● Problem requirements
This exercise asks for every line of the material that contains the word "paragraph".

● Extracted entries

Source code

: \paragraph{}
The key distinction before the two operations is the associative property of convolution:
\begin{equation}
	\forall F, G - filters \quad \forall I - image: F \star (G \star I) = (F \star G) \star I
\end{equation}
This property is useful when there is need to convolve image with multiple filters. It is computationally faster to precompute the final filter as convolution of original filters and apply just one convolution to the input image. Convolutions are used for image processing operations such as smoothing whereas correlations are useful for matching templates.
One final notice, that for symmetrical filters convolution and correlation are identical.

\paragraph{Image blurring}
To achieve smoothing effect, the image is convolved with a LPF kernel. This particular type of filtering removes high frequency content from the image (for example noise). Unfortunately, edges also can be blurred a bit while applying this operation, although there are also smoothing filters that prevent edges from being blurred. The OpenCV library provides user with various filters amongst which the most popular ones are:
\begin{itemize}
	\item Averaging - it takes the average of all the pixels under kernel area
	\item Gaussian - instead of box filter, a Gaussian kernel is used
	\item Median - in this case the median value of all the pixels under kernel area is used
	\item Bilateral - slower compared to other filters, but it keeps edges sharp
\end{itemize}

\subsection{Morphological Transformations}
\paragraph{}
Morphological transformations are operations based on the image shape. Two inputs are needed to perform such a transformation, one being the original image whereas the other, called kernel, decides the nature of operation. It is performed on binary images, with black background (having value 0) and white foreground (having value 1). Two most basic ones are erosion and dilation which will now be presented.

● Your response
: \paragraph{}
\paragraph{Image blurring}
\paragraph{}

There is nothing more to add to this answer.